■ **Records from a collection**:
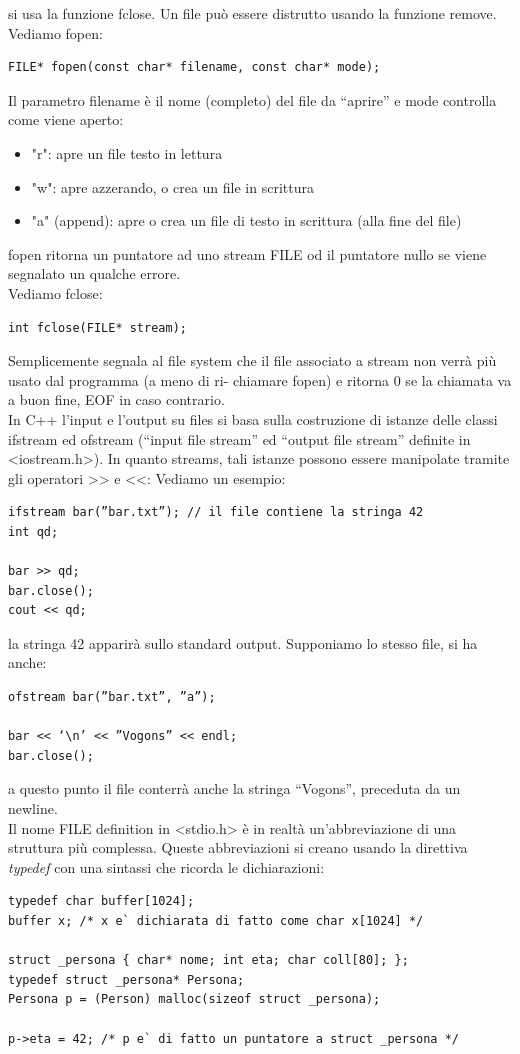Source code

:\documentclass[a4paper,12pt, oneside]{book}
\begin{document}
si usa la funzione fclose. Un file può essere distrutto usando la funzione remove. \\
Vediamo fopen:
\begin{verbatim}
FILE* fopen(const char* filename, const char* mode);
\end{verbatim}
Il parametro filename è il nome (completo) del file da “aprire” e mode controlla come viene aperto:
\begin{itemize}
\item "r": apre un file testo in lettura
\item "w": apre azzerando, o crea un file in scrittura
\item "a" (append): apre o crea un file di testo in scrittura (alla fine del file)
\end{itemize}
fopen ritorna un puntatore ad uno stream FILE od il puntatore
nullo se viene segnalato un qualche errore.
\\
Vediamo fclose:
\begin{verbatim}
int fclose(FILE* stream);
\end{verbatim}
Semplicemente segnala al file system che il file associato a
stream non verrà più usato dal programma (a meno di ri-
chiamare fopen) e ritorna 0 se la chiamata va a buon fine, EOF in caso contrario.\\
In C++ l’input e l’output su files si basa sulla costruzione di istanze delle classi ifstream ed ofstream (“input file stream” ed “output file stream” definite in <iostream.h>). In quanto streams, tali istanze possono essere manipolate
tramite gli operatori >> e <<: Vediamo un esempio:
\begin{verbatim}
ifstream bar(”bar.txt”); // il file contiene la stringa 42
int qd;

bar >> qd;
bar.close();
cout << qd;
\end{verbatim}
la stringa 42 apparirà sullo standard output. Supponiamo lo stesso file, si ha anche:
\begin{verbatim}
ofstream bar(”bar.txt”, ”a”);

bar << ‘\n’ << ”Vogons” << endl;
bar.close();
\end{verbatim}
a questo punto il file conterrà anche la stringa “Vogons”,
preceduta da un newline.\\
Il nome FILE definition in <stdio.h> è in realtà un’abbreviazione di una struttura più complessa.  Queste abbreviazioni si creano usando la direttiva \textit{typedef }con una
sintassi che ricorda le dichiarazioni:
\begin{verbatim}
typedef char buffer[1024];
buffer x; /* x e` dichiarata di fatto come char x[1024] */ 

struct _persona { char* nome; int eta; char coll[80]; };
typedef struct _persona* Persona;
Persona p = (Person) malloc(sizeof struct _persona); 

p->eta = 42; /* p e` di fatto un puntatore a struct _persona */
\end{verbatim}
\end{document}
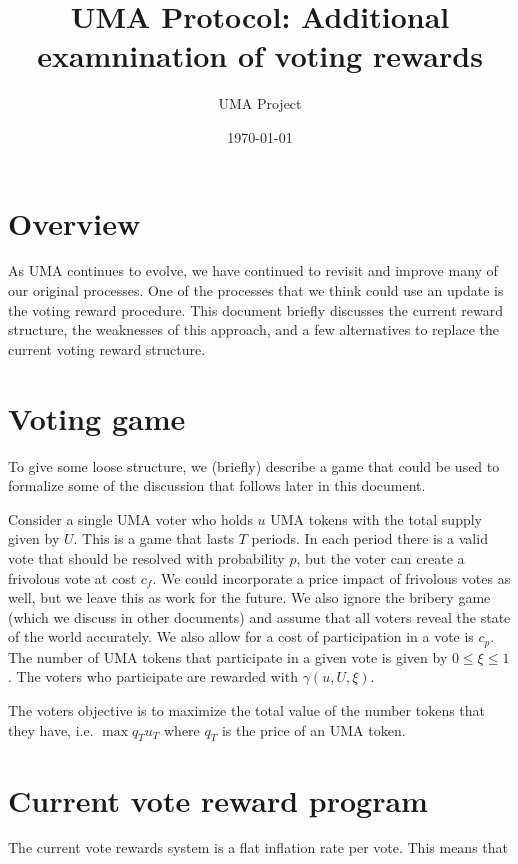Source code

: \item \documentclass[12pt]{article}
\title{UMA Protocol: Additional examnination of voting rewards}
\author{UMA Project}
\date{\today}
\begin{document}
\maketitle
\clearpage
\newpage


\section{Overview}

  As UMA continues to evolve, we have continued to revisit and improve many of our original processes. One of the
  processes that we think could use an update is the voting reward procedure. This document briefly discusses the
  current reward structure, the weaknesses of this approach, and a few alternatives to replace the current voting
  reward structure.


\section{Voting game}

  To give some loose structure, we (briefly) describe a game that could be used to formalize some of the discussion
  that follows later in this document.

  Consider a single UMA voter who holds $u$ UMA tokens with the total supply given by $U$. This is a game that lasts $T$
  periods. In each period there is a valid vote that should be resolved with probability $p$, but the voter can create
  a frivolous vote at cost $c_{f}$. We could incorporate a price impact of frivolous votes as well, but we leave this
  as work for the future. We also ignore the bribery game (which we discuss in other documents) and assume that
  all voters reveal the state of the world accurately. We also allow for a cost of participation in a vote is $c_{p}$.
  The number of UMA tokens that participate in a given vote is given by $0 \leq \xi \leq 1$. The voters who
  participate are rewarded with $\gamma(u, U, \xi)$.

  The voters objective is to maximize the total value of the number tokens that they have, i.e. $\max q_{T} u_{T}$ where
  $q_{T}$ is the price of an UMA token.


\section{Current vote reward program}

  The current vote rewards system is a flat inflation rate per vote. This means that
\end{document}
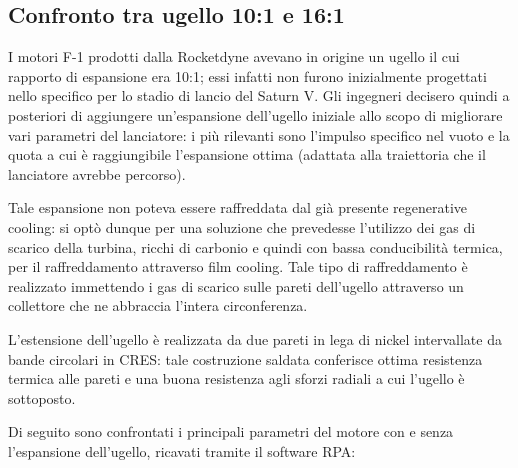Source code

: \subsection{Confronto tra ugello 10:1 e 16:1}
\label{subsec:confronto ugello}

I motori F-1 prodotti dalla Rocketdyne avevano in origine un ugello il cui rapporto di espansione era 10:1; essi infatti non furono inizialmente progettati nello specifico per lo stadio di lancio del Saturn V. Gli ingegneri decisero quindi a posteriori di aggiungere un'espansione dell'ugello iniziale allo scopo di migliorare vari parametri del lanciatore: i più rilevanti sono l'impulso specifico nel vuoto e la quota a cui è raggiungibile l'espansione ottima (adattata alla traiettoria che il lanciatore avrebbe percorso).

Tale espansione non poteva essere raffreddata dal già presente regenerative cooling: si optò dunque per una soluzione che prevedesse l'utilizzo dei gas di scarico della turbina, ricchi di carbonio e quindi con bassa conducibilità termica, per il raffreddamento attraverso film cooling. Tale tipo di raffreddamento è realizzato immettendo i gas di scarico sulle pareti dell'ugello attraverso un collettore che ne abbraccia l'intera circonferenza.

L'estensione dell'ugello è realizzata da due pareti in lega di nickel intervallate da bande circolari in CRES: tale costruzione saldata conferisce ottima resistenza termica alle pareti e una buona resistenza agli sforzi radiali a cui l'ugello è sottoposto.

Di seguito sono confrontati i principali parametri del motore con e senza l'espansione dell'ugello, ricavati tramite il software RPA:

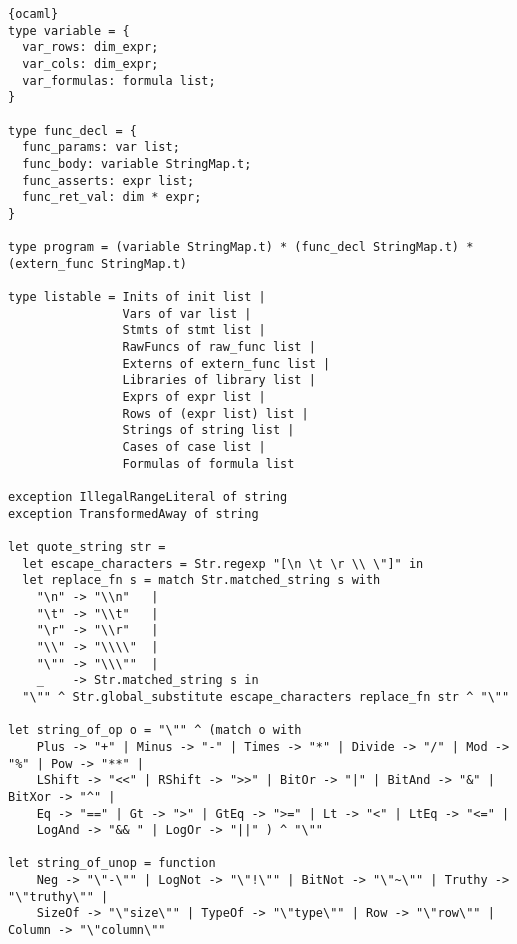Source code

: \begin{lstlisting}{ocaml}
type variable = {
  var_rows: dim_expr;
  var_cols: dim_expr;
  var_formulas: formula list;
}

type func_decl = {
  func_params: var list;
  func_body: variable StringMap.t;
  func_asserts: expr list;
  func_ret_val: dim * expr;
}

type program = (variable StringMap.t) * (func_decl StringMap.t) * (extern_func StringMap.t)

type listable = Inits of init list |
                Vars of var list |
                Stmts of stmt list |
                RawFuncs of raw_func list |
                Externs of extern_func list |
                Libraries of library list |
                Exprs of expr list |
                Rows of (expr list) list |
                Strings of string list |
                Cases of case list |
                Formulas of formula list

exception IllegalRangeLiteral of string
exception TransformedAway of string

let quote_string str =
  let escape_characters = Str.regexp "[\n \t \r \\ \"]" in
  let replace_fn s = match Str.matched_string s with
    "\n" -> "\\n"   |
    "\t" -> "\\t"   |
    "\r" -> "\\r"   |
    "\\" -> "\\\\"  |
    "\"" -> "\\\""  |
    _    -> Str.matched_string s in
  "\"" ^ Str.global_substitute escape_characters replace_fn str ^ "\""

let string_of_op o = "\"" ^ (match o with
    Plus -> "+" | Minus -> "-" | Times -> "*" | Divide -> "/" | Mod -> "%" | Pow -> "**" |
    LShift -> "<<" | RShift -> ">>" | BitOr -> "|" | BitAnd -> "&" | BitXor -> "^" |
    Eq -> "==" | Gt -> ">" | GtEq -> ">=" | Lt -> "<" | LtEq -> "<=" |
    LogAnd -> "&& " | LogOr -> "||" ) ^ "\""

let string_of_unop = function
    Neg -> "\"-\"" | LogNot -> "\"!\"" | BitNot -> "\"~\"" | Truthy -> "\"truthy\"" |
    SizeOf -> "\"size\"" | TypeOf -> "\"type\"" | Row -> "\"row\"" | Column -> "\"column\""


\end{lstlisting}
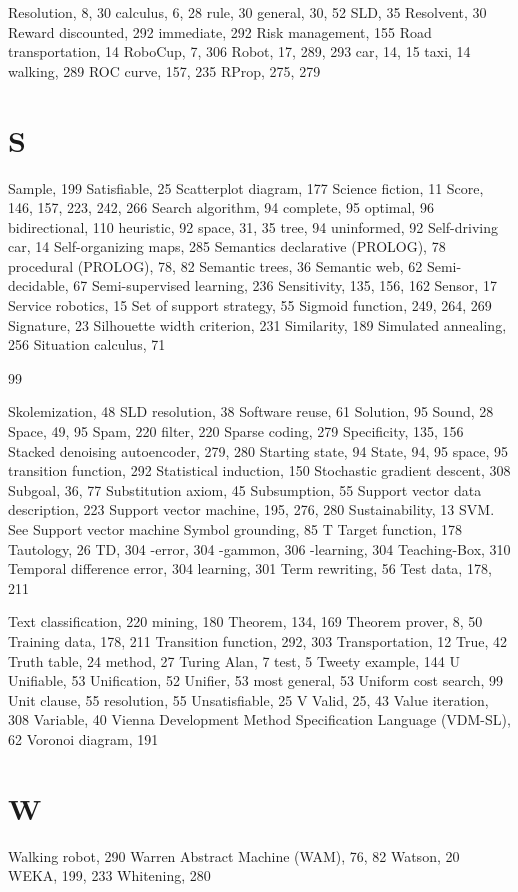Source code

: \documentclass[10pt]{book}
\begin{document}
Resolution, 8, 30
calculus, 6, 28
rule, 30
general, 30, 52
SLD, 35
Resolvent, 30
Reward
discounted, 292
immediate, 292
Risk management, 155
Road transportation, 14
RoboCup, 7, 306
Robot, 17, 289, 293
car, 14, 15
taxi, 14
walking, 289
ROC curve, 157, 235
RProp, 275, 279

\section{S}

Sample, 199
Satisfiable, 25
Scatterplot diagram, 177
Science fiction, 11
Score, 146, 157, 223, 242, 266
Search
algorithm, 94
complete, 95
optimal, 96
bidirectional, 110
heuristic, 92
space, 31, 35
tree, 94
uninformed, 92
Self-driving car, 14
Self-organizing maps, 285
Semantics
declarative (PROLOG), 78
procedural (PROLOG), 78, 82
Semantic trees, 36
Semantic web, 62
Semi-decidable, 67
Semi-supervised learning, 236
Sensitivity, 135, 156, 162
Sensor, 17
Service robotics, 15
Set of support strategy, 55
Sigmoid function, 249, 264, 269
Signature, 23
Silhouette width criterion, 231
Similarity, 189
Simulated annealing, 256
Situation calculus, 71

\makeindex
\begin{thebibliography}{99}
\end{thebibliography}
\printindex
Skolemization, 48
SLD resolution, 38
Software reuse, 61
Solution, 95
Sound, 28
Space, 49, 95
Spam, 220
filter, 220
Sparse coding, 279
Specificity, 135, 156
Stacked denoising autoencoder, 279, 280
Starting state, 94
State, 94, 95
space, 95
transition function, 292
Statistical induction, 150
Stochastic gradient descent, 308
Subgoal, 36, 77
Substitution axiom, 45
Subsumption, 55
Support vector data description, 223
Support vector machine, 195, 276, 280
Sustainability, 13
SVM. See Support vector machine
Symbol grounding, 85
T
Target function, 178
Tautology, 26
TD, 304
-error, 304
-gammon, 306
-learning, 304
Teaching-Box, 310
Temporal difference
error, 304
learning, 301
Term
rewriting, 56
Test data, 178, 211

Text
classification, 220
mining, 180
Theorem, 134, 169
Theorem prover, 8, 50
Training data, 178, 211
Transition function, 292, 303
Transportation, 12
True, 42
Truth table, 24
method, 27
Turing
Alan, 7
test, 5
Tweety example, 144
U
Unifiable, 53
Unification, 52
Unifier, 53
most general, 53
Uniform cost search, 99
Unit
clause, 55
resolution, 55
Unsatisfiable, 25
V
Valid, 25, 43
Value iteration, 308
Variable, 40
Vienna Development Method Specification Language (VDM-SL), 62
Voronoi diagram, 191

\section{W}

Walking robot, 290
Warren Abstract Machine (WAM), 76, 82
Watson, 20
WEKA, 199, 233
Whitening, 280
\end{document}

■ **What you need to do**:
Would you output, from the records above, exactly the run of lines that starts at the line containing "Subgoal, 36, 77" and ends at the line containing "Variable, 40", and only that run?

■ **Result of the exercise**:
Subgoal, 36, 77
Substitution axiom, 45
Subsumption, 55
Support vector data description, 223
Support vector machine, 195, 276, 280
Sustainability, 13
SVM. See Support vector machine
Symbol grounding, 85
T
Target function, 178
Tautology, 26
TD, 304
-error, 304
-gammon, 306
-learning, 304
Teaching-Box, 310
Temporal difference
error, 304
learning, 301
Term
rewriting, 56
Test data, 178, 211

Text
classification, 220
mining, 180
Theorem, 134, 169
Theorem prover, 8, 50
Training data, 178, 211
Transition function, 292, 303
Transportation, 12
True, 42
Truth table, 24
method, 27
Turing
Alan, 7
test, 5
Tweety example, 144
U
Unifiable, 53
Unification, 52
Unifier, 53
most general, 53
Uniform cost search, 99
Unit
clause, 55
resolution, 55
Unsatisfiable, 25
V
Valid, 25, 43
Value iteration, 308
Variable, 40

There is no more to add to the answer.